Patterns Profiler

1.3.6.10 Patterns Profiler

The Patterns Profiler analyzes data values in any number of String attributes and assigns them patterns according to the sequence of character types. For example, the value "10 Lowestoft Lane" is assigned a pattern of NN_aaaaaaaaa_aaaa, using the default Pattern Map reference list.

Note:

The default *Base Tokenization map is designed for use with Latin-1 encoded data, as are the alternative *Unicode Base Tokenization and *Unicode Character Pattern maps. If these maps are not suited to the character-encoding of the data, it is possible to create and use a new one to take account of, for example, multi-byte Unicode (hexadecimal) character references.

The profiler then counts up the number of times each pattern occurs in each attribute, and presents its results.

Use the Patterns Profiler to uncover the patterns in your data, and to create reference lists of valid and invalid patterns that can be used to validate the data on an ongoing basis, using a Check Pattern processor.

The following tables describe the configuration options:

Configuration Description

Configuration	Description
Inputs	Specify any String attributes that you want to analyze for data patterns.
Options	Specify the following option: `Character Pattern Map`: maps each character to a pattern character. Specified as Reference Data (Pattern Generation Category). Default value is *Character Pattern Map.

Inputs

Specify any String attributes that you want to analyze for data patterns.

Options

Specify the following option:

Character Pattern Map: maps each character to a pattern character. Specified as Reference Data (Pattern Generation Category). Default value is *Character Pattern Map.

The default Standard Pattern Map maps characters as follows:

Character Type	Representation in Pattern
Alpha characters (a-z, or A-Z)	a
Number characters (0-9)	N
Punctuation characters, such as semi-colons, commas	Represented as they are.
Control characters (for example, carriage returns)	C
Space	_

Characters that are not recognized by the Character Pattern Map are represented with a question mark (?) in each pattern.

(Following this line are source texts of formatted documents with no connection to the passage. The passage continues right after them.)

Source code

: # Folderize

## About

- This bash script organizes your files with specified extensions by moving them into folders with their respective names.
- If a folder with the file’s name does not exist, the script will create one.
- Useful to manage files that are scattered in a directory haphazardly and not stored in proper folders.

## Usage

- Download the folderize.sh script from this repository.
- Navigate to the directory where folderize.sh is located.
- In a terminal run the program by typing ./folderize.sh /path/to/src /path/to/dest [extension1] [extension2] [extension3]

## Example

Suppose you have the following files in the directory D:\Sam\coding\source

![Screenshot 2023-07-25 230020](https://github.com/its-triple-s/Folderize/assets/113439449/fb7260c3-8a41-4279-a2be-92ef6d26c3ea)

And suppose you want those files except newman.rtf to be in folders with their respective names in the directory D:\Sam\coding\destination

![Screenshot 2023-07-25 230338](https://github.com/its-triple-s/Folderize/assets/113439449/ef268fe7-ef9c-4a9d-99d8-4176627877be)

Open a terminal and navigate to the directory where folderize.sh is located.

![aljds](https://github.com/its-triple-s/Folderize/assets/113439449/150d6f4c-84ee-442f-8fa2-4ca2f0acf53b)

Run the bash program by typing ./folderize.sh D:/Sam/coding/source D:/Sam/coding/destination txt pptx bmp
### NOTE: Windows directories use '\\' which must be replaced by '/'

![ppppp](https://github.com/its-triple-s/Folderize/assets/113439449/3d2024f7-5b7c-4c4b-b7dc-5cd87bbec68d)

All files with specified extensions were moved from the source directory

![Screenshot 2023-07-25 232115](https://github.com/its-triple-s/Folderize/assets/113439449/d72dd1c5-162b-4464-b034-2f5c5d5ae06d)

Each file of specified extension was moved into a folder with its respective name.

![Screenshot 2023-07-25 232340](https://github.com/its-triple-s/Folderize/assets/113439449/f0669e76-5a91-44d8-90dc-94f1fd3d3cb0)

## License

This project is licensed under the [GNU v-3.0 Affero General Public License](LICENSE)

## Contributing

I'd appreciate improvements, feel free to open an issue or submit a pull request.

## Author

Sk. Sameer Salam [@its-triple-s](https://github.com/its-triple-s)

You can use a different Character Pattern Map to map characters as you want - for example to represent unusual letters such as x and z differently from more common letters.

Configuration Description

Configuration	Description
Outputs	Describes any data attribute or flag attribute outputs.
Data Attributes	None.
Flags	The following flag is output: `[Attribute name].Pattern`: indicates the pattern of the attribute. Possible values are the patterns defined by the Pattern Map Reference data.

Outputs

Describes any data attribute or flag attribute outputs.

Data Attributes

None.

Flags

The following flag is output:

[Attribute name].Pattern: indicates the pattern of the attribute. Possible values are the patterns defined by the Pattern Map Reference data.

The following table describes the statistics produced by the profiler for each attribute it analyzes:

Statistic	Description
Pattern	The generated pattern for each value.
Length	The length of each generated pattern; that is, the number of characters in each value.
Count	The number of records with values in the attribute that matched the pattern.
%	The percentage of records with values in the attribute that matched the pattern.

Example

In this example, the Patterns Profiler is used to analyze patterns in all attributes of a table of Customer records. For each attribute, the following type of view is generated:

Pattern	Length	Count	%
NN-NNNNN-aa	11	1681	84.0
N-NNNN-aa	10	310	15.5
aa-NNNNN-aa	11	4	0.2
NN-NNN-aa	9	2	<0.1
NN-N-aa	7	1	<0.1
NN-NNNNN-Na	11	1	<0.1
[Null]	10	1	<0.1
NN-NNNNN	9	1	<0.1

By sorting the view by the Count column, you can quickly find the most common and least common patterns in the data, enabling you to construct valid and invalid patterns lists for use in a Pattern Check.